== Task details ==
Transcribe the following entries word for word. End with the line where "- Record screen" appears.

[Items listed in a dataset]
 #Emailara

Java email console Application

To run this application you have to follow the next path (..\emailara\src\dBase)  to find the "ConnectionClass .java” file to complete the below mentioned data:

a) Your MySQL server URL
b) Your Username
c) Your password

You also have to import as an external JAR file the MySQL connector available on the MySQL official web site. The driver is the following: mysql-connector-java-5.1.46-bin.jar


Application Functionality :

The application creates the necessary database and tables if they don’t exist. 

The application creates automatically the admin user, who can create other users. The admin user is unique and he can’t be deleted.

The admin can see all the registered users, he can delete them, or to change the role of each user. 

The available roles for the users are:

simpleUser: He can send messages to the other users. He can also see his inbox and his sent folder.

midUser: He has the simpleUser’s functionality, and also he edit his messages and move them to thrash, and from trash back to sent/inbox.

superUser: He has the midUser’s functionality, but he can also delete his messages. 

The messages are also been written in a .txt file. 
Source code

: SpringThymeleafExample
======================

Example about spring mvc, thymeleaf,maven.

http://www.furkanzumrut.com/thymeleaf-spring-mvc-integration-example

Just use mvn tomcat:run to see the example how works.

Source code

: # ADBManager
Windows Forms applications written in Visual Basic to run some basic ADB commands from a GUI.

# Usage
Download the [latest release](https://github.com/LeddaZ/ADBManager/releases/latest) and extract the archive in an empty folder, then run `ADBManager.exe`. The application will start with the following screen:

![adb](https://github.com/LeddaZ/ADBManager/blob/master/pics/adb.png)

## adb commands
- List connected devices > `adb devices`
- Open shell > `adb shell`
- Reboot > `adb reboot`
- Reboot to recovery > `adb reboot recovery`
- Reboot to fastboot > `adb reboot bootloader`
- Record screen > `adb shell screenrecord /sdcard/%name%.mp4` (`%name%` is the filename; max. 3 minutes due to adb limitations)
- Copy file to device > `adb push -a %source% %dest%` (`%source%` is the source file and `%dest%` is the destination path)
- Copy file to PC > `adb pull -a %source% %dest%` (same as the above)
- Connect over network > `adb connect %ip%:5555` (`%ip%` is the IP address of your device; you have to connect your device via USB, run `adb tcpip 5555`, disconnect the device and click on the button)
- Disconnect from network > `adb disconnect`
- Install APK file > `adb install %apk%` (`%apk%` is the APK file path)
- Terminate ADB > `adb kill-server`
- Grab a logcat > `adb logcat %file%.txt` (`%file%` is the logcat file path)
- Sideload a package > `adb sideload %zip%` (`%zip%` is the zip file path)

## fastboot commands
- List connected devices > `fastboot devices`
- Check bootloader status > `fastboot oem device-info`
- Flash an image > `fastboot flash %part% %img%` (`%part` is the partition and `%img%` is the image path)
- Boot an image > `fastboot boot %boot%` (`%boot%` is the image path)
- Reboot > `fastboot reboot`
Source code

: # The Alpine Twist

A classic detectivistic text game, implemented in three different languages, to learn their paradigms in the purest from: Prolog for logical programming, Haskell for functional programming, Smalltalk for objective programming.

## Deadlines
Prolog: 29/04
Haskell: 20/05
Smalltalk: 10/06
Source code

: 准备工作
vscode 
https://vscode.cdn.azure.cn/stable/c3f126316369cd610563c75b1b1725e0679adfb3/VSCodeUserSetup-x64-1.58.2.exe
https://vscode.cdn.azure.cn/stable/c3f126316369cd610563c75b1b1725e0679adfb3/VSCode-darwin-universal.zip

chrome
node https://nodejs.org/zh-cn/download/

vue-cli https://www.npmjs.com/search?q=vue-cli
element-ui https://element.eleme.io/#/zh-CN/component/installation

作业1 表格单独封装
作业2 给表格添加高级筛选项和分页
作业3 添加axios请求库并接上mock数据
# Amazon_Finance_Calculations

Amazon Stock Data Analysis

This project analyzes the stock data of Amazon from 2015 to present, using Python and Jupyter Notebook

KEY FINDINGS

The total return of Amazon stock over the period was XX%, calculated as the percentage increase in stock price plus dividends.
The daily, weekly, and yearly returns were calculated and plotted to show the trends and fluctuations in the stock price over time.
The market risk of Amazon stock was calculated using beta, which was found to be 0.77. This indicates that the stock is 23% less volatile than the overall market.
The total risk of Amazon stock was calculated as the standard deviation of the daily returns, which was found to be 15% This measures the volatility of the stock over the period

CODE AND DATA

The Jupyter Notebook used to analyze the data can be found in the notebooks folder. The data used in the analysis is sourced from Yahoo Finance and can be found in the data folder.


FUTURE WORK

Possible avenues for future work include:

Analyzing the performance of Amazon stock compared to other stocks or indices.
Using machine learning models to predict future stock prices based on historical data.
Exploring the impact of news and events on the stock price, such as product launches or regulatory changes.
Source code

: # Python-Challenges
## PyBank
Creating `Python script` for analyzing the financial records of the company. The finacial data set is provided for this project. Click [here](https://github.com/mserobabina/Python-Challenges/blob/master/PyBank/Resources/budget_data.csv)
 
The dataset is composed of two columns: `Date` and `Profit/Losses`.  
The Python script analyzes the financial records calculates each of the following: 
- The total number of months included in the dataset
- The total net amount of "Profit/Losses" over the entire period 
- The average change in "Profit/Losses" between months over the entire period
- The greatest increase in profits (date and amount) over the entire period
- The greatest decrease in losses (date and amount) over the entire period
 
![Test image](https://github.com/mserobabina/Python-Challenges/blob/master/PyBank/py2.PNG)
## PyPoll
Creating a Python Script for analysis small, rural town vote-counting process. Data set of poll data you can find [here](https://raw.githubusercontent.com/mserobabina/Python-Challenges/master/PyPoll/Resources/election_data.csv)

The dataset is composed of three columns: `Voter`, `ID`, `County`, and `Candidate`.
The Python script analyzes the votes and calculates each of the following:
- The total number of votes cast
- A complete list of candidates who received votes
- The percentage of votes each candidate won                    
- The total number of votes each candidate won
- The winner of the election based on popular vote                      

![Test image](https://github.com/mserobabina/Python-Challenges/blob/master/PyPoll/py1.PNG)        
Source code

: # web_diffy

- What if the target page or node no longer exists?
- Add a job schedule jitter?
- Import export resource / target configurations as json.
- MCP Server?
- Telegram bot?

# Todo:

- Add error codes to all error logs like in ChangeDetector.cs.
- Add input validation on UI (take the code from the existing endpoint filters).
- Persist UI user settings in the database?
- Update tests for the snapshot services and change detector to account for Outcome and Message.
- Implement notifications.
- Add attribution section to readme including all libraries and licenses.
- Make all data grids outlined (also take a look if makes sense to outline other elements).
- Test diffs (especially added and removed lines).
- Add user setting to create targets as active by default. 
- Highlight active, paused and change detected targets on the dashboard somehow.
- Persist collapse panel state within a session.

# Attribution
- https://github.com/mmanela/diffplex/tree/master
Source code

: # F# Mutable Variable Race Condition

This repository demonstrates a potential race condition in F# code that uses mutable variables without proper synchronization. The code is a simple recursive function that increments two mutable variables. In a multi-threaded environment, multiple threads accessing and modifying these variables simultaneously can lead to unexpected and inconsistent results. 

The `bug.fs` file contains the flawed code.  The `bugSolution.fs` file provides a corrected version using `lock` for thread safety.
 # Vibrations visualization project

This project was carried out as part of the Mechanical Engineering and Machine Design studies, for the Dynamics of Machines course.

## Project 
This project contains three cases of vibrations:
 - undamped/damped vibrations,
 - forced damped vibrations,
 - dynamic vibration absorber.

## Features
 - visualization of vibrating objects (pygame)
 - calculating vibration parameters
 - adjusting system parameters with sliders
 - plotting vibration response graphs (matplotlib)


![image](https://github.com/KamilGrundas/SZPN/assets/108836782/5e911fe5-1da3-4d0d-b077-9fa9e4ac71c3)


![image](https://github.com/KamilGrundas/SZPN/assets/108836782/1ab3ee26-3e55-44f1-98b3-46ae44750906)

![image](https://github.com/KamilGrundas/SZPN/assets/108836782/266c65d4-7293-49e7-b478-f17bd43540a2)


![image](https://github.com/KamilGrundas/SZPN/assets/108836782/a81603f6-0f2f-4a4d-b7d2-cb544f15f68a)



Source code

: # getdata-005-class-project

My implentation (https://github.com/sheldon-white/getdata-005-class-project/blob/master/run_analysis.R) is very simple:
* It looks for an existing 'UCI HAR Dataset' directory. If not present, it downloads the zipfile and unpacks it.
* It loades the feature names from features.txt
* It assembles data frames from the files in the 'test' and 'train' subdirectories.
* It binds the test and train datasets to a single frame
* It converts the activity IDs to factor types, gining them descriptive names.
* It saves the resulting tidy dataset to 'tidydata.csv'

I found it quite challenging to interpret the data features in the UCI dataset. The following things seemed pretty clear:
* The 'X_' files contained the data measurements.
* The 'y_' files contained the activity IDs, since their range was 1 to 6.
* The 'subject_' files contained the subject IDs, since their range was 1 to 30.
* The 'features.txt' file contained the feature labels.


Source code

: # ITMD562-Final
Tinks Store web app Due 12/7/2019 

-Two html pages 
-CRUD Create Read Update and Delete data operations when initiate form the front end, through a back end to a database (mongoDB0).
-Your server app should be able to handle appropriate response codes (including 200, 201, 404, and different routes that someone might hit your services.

== Answer for this exercise ==
 #Emailara

Java email console Application

To run this application you have to follow the next path (..\emailara\src\dBase)  to find the "ConnectionClass .java” file to complete the below mentioned data:

a) Your MySQL server URL
b) Your Username
c) Your password

You also have to import as an external JAR file the MySQL connector available on the MySQL official web site. The driver is the following: mysql-connector-java-5.1.46-bin.jar


Application Functionality :

The application creates the necessary database and tables if they don’t exist. 

The application creates automatically the admin user, who can create other users. The admin user is unique and he can’t be deleted.

The admin can see all the registered users, he can delete them, or to change the role of each user. 

The available roles for the users are:

simpleUser: He can send messages to the other users. He can also see his inbox and his sent folder.

midUser: He has the simpleUser’s functionality, and also he edit his messages and move them to thrash, and from trash back to sent/inbox.

superUser: He has the midUser’s functionality, but he can also delete his messages. 

The messages are also been written in a .txt file. 
Source code

: SpringThymeleafExample
======================

Example about spring mvc, thymeleaf,maven.

http://www.furkanzumrut.com/thymeleaf-spring-mvc-integration-example

Just use mvn tomcat:run to see the example how works.

Source code

: # ADBManager
Windows Forms applications written in Visual Basic to run some basic ADB commands from a GUI.

# Usage
Download the [latest release](https://github.com/LeddaZ/ADBManager/releases/latest) and extract the archive in an empty folder, then run `ADBManager.exe`. The application will start with the following screen:

![adb](https://github.com/LeddaZ/ADBManager/blob/master/pics/adb.png)

## adb commands
- List connected devices > `adb devices`
- Open shell > `adb shell`
- Reboot > `adb reboot`
- Reboot to recovery > `adb reboot recovery`
- Reboot to fastboot > `adb reboot bootloader`
- Record screen > `adb shell screenrecord /sdcard/%name%.mp4` (`%name%` is the filename; max. 3 minutes due to adb limitations)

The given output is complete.